### Entries provided
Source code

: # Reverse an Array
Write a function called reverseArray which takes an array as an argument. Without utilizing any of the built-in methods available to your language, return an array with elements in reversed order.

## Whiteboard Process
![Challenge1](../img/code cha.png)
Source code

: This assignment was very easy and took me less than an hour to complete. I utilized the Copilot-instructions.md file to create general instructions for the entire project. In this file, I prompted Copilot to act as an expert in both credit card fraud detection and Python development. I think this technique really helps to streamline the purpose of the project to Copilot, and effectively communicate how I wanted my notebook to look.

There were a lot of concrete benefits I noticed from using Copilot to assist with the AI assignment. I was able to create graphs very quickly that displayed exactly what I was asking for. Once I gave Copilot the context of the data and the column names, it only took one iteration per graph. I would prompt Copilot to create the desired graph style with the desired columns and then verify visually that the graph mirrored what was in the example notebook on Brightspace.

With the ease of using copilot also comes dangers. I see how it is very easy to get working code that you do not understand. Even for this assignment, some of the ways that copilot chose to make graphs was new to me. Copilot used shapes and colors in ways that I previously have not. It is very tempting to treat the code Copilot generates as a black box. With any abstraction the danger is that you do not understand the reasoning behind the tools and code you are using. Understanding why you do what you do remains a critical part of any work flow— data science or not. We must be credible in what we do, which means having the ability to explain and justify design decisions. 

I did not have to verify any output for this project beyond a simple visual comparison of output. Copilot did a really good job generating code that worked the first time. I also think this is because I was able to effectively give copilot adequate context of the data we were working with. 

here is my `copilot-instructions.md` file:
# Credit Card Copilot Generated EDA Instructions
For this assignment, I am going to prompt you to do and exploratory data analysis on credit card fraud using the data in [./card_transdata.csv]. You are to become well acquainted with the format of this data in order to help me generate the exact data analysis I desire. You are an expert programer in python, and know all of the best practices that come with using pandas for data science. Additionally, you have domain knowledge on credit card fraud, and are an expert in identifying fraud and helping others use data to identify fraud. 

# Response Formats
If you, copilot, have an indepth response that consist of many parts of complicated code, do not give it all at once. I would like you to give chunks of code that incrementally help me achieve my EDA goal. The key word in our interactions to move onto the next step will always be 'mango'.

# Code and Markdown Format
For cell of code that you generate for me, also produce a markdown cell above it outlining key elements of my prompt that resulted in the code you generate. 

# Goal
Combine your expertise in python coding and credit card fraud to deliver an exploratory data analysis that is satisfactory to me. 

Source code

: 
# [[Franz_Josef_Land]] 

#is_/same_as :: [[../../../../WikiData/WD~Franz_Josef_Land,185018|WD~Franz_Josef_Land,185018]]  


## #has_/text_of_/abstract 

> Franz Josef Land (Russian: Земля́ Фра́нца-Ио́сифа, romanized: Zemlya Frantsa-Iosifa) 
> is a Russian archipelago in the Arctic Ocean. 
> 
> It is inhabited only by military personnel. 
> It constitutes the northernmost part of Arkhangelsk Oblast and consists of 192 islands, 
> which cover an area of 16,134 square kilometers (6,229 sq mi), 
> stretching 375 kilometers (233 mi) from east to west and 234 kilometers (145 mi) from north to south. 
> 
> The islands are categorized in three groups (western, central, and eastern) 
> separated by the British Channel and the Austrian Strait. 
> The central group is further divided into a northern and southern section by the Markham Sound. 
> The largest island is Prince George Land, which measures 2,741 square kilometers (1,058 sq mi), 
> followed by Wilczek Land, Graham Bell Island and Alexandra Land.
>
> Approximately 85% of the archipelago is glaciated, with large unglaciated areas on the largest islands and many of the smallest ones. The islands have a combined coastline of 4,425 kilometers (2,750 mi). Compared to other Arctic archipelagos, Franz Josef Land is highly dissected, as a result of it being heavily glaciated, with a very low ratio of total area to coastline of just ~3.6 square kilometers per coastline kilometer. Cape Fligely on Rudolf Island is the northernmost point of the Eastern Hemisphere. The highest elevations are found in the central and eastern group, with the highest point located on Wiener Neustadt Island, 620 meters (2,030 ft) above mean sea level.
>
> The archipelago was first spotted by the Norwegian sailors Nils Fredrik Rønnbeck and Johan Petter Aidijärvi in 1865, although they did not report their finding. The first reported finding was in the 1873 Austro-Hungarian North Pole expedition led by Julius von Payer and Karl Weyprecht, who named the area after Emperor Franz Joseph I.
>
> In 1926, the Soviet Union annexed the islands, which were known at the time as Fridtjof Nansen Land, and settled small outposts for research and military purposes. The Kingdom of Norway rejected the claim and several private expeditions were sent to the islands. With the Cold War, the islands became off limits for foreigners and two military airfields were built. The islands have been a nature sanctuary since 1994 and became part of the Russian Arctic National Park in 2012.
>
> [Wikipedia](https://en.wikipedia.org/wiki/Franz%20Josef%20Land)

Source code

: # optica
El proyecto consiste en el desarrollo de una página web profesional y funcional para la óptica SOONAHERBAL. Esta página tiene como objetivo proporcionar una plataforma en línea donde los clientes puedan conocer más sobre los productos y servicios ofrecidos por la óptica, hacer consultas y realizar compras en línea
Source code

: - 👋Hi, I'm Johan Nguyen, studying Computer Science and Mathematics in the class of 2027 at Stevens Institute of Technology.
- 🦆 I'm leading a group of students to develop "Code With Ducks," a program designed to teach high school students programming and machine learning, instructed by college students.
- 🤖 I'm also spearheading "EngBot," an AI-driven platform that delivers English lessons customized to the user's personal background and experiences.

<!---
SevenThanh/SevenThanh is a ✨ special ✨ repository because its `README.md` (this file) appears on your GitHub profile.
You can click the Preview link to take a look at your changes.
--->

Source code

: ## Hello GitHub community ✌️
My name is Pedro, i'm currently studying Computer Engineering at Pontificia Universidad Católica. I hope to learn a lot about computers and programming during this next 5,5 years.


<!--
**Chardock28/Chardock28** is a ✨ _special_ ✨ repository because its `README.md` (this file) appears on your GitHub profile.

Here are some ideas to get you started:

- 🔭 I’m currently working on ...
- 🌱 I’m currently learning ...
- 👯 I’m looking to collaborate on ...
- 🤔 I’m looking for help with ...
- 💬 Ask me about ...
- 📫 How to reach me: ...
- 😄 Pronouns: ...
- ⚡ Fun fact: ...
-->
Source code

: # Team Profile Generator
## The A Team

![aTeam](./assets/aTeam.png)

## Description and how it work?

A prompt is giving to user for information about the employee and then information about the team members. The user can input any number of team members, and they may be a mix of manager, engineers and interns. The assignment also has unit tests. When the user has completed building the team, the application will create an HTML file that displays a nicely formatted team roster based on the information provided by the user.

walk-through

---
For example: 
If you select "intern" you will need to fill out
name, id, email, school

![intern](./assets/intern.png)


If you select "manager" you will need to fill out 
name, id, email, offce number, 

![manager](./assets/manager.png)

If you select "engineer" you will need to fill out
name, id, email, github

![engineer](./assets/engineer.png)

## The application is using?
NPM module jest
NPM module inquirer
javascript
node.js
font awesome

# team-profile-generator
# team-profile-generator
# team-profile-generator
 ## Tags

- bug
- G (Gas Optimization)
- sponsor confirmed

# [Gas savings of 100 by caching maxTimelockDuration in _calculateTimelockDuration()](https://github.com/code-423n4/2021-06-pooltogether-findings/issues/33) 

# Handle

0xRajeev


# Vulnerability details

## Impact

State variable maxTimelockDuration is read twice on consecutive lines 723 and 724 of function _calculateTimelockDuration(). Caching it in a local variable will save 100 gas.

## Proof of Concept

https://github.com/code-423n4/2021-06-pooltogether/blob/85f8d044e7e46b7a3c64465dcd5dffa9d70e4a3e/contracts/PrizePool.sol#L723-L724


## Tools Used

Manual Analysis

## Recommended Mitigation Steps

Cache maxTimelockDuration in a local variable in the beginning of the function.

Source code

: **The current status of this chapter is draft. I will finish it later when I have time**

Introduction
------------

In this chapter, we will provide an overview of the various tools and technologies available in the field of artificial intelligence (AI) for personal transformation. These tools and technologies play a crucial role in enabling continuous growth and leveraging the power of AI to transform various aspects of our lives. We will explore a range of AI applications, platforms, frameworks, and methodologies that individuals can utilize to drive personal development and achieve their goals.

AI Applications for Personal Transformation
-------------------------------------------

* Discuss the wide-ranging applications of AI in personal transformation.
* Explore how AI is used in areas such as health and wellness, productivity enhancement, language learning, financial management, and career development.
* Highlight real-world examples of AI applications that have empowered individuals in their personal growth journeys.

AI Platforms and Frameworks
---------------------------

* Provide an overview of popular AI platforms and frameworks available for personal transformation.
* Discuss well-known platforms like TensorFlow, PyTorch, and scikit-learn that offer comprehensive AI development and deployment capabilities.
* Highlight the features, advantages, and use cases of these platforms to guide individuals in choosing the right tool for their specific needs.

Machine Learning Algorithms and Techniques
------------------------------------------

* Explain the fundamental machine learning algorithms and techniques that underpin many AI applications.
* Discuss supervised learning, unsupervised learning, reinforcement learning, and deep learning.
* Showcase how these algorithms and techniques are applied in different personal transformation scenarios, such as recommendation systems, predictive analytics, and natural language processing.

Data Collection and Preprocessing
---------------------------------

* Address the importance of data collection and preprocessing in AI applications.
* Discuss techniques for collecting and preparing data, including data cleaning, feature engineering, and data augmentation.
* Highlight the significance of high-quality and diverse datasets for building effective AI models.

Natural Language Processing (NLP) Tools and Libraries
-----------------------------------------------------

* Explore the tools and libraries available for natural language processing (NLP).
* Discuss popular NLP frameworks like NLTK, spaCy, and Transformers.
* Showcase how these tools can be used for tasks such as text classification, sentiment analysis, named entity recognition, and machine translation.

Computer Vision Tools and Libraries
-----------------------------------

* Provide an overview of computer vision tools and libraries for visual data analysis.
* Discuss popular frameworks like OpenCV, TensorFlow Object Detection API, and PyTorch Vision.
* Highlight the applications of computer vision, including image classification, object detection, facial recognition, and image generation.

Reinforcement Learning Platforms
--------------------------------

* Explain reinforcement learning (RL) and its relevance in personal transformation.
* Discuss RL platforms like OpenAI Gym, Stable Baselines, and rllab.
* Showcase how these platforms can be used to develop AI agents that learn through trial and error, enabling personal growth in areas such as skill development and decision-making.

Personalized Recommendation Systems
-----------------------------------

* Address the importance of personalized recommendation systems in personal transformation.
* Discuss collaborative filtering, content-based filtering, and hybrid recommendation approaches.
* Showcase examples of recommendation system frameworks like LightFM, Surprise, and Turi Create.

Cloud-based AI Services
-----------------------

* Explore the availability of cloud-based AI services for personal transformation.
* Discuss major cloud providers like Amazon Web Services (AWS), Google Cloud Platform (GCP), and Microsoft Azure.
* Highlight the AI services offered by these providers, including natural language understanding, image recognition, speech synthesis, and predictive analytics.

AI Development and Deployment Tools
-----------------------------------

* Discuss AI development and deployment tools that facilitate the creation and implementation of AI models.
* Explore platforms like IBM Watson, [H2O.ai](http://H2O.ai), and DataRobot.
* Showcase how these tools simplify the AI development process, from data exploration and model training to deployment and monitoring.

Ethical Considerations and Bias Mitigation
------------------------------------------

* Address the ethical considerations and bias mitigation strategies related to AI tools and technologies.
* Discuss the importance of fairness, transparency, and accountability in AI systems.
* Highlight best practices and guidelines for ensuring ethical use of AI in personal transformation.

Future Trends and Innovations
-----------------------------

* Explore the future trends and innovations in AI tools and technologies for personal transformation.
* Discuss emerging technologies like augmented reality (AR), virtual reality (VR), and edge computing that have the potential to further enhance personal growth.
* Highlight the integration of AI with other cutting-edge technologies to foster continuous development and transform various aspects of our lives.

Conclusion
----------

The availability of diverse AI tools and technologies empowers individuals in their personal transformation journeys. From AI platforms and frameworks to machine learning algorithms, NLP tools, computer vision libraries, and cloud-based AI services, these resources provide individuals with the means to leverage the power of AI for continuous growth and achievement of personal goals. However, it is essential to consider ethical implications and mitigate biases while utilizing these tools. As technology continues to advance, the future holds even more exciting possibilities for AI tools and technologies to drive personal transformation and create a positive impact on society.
######
Find the word "Highlight" in the entries and show each line where it is found.

* Highlight real-world examples of AI applications that have empowered individuals in their personal growth journeys.
* Highlight the features, advantages, and use cases of these platforms to guide individuals in choosing the right tool for their specific needs.
* Highlight the significance of high-quality and diverse datasets for building effective AI models.
* Highlight the applications of computer vision, including image classification, object detection, facial recognition, and image generation.
* Highlight the AI services offered by these providers, including natural language understanding, image recognition, speech synthesis, and predictive analytics.
* Highlight best practices and guidelines for ensuring ethical use of AI in personal transformation.
* Highlight the integration of AI with other cutting-edge technologies to foster continuous development and transform various aspects of our lives.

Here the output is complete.